=== Requirement ===
Write out every line of the data below exactly as given.
=== Records supplied ===
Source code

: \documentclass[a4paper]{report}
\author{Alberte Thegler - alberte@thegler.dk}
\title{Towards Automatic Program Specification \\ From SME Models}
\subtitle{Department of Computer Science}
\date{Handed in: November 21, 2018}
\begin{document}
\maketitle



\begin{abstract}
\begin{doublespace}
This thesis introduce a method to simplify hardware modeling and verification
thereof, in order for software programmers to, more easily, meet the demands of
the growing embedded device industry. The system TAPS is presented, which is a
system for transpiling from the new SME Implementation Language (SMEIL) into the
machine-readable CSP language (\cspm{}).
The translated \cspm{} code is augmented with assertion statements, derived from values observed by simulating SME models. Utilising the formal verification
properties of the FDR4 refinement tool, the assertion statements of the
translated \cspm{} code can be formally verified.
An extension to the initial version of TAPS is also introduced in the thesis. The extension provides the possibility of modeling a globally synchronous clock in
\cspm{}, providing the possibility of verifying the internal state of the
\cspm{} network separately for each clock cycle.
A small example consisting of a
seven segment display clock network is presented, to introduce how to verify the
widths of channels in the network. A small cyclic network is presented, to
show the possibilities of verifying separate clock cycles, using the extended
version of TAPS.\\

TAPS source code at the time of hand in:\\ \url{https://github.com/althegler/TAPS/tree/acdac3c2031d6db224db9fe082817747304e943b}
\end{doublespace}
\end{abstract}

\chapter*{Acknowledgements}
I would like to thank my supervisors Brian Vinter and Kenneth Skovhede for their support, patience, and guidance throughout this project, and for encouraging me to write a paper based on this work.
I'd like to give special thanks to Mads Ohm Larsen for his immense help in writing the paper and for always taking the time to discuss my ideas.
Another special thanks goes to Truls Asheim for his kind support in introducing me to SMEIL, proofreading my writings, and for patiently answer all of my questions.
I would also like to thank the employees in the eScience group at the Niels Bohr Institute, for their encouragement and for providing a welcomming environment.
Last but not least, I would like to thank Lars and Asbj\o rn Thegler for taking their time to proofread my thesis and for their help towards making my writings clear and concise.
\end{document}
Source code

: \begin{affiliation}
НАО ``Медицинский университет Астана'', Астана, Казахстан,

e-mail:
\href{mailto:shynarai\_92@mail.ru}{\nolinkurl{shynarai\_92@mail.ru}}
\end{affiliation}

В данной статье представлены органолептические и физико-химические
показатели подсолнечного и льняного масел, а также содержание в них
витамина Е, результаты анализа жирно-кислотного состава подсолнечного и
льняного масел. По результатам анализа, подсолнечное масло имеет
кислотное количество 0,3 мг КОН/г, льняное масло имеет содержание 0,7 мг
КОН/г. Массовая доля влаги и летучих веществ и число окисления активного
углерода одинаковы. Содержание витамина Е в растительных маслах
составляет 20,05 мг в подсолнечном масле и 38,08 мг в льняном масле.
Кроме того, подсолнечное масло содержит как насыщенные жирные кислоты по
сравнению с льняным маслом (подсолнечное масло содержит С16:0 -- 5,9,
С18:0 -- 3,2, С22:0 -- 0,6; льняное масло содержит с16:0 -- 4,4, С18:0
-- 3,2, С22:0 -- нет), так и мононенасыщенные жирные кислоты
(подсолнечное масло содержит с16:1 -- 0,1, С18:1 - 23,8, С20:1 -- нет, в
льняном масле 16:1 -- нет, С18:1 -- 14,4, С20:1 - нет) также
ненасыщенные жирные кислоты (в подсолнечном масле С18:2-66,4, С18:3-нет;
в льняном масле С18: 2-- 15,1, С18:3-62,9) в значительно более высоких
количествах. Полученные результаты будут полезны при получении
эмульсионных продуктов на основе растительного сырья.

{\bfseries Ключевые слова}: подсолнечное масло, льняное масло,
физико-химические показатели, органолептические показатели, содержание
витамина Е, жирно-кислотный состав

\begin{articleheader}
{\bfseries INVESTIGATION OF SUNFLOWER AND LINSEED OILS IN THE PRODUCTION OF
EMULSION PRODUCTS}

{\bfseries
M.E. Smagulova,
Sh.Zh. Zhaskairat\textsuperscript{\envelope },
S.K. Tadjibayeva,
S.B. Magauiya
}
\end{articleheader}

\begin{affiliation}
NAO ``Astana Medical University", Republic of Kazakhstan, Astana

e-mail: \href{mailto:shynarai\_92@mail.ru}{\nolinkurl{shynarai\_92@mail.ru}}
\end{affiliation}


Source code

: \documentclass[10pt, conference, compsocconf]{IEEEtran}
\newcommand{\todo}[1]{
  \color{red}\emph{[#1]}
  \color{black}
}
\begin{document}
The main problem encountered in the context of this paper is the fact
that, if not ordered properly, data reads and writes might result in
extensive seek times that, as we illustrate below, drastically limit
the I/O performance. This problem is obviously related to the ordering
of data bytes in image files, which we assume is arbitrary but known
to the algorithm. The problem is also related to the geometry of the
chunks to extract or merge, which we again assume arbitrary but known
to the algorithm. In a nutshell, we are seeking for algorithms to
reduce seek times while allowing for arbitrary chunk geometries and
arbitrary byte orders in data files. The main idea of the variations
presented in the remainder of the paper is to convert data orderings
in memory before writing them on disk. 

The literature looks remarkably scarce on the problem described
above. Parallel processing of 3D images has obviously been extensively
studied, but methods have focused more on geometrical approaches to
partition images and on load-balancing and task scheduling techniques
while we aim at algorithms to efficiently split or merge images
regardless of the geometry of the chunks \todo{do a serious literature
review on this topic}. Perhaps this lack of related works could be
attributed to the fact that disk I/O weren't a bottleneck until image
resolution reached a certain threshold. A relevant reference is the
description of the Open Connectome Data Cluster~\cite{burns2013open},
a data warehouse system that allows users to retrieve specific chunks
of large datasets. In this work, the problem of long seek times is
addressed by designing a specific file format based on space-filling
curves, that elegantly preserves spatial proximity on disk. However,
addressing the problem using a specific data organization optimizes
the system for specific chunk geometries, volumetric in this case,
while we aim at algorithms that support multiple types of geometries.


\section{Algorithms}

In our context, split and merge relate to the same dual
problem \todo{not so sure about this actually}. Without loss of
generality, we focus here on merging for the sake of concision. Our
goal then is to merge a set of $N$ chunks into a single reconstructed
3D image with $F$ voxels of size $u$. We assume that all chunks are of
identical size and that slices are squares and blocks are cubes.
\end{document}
===
=== Answer to the problem ===
Source code

: \documentclass[a4paper]{report}
\author{Alberte Thegler - alberte@thegler.dk}
\title{Towards Automatic Program Specification \\ From SME Models}
\subtitle{Department of Computer Science}
\date{Handed in: November 21, 2018}
\begin{document}
\maketitle



\begin{abstract}
\begin{doublespace}
This thesis introduce a method to simplify hardware modeling and verification
thereof, in order for software programmers to, more easily, meet the demands of
the growing embedded device industry. The system TAPS is presented, which is a
system for transpiling from the new SME Implementation Language (SMEIL) into the
machine-readable CSP language (\cspm{}).
The translated \cspm{} code is augmented with assertion statements, derived from values observed by simulating SME models. Utilising the formal verification
properties of the FDR4 refinement tool, the assertion statements of the
translated \cspm{} code can be formally verified.
An extension to the initial version of TAPS is also introduced in the thesis. The extension provides the possibility of modeling a globally synchronous clock in
\cspm{}, providing the possibility of verifying the internal state of the
\cspm{} network separately for each clock cycle.
A small example consisting of a
seven segment display clock network is presented, to introduce how to verify the
widths of channels in the network. A small cyclic network is presented, to
show the possibilities of verifying separate clock cycles, using the extended
version of TAPS.\\

TAPS source code at the time of hand in:\\ \url{https://github.com/althegler/TAPS/tree/acdac3c2031d6db224db9fe082817747304e943b}
\end{doublespace}
\end{abstract}

\chapter*{Acknowledgements}
I would like to thank my supervisors Brian Vinter and Kenneth Skovhede for their support, patience, and guidance throughout this project, and for encouraging me to write a paper based on this work.
I'd like to give special thanks to Mads Ohm Larsen for his immense help in writing the paper and for always taking the time to discuss my ideas.
Another special thanks goes to Truls Asheim for his kind support in introducing me to SMEIL, proofreading my writings, and for patiently answer all of my questions.
I would also like to thank the employees in the eScience group at the Niels Bohr Institute, for their encouragement and for providing a welcomming environment.
Last but not least, I would like to thank Lars and Asbj\o rn Thegler for taking their time to proofread my thesis and for their help towards making my writings clear and concise.
\end{document}
Source code

: \begin{affiliation}
НАО ``Медицинский университет Астана'', Астана, Казахстан,

e-mail:
\href{mailto:shynarai\_92@mail.ru}{\nolinkurl{shynarai\_92@mail.ru}}
\end{affiliation}

В данной статье представлены органолептические и физико-химические
показатели подсолнечного и льняного масел, а также содержание в них
витамина Е, результаты анализа жирно-кислотного состава подсолнечного и
льняного масел. По результатам анализа, подсолнечное масло имеет
кислотное количество 0,3 мг КОН/г, льняное масло имеет содержание 0,7 мг
КОН/г. Массовая доля влаги и летучих веществ и число окисления активного
углерода одинаковы. Содержание витамина Е в растительных маслах
составляет 20,05 мг в подсолнечном масле и 38,08 мг в льняном масле.
Кроме того, подсолнечное масло содержит как насыщенные жирные кислоты по
сравнению с льняным маслом (подсолнечное масло содержит С16:0 -- 5,9,
С18:0 -- 3,2, С22:0 -- 0,6; льняное масло содержит с16:0 -- 4,4, С18:0
-- 3,2, С22:0 -- нет), так и мононенасыщенные жирные кислоты
(подсолнечное масло содержит с16:1 -- 0,1, С18:1 - 23,8, С20:1 -- нет, в
льняном масле 16:1 -- нет, С18:1 -- 14,4, С20:1 - нет) также
ненасыщенные жирные кислоты (в подсолнечном масле С18:2-66,4, С18:3-нет;
в льняном масле С18: 2-- 15,1, С18:3-62,9) в значительно более высоких
количествах. Полученные результаты будут полезны при получении
эмульсионных продуктов на основе растительного сырья.

{\bfseries Ключевые слова}: подсолнечное масло, льняное масло,
физико-химические показатели, органолептические показатели, содержание
витамина Е, жирно-кислотный состав

\begin{articleheader}
{\bfseries INVESTIGATION OF SUNFLOWER AND LINSEED OILS IN THE PRODUCTION OF
EMULSION PRODUCTS}

{\bfseries
M.E. Smagulova,
Sh.Zh. Zhaskairat\textsuperscript{\envelope },
S.K. Tadjibayeva,
S.B. Magauiya
}
\end{articleheader}

\begin{affiliation}
NAO ``Astana Medical University", Republic of Kazakhstan, Astana

e-mail: \href{mailto:shynarai\_92@mail.ru}{\nolinkurl{shynarai\_92@mail.ru}}
\end{affiliation}


Source code

: \documentclass[10pt, conference, compsocconf]{IEEEtran}
\newcommand{\todo}[1]{
  \color{red}\emph{[#1]}
  \color{black}
}
\begin{document}
The main problem encountered in the context of this paper is the fact
that, if not ordered properly, data reads and writes might result in
extensive seek times that, as we illustrate below, drastically limit
the I/O performance. This problem is obviously related to the ordering
of data bytes in image files, which we assume is arbitrary but known
to the algorithm. The problem is also related to the geometry of the
chunks to extract or merge, which we again assume arbitrary but known
to the algorithm. In a nutshell, we are seeking for algorithms to
reduce seek times while allowing for arbitrary chunk geometries and
arbitrary byte orders in data files. The main idea of the variations
presented in the remainder of the paper is to convert data orderings
in memory before writing them on disk. 

The literature looks remarkably scarce on the problem described
above. Parallel processing of 3D images has obviously been extensively
studied, but methods have focused more on geometrical approaches to
partition images and on load-balancing and task scheduling techniques
while we aim at algorithms to efficiently split or merge images
regardless of the geometry of the chunks \todo{do a serious literature
review on this topic}. Perhaps this lack of related works could be
attributed to the fact that disk I/O weren't a bottleneck until image
resolution reached a certain threshold. A relevant reference is the
description of the Open Connectome Data Cluster~\cite{burns2013open},
a data warehouse system that allows users to retrieve specific chunks
of large datasets. In this work, the problem of long seek times is
addressed by designing a specific file format based on space-filling
curves, that elegantly preserves spatial proximity on disk. However,
addressing the problem using a specific data organization optimizes
the system for specific chunk geometries, volumetric in this case,
while we aim at algorithms that support multiple types of geometries.


\section{Algorithms}

In our context, split and merge relate to the same dual
problem \todo{not so sure about this actually}. Without loss of
generality, we focus here on merging for the sake of concision. Our
goal then is to merge a set of $N$ chunks into a single reconstructed
3D image with $F$ voxels of size $u$. We assume that all chunks are of
identical size and that slices are squares and blocks are cubes.
\end{document}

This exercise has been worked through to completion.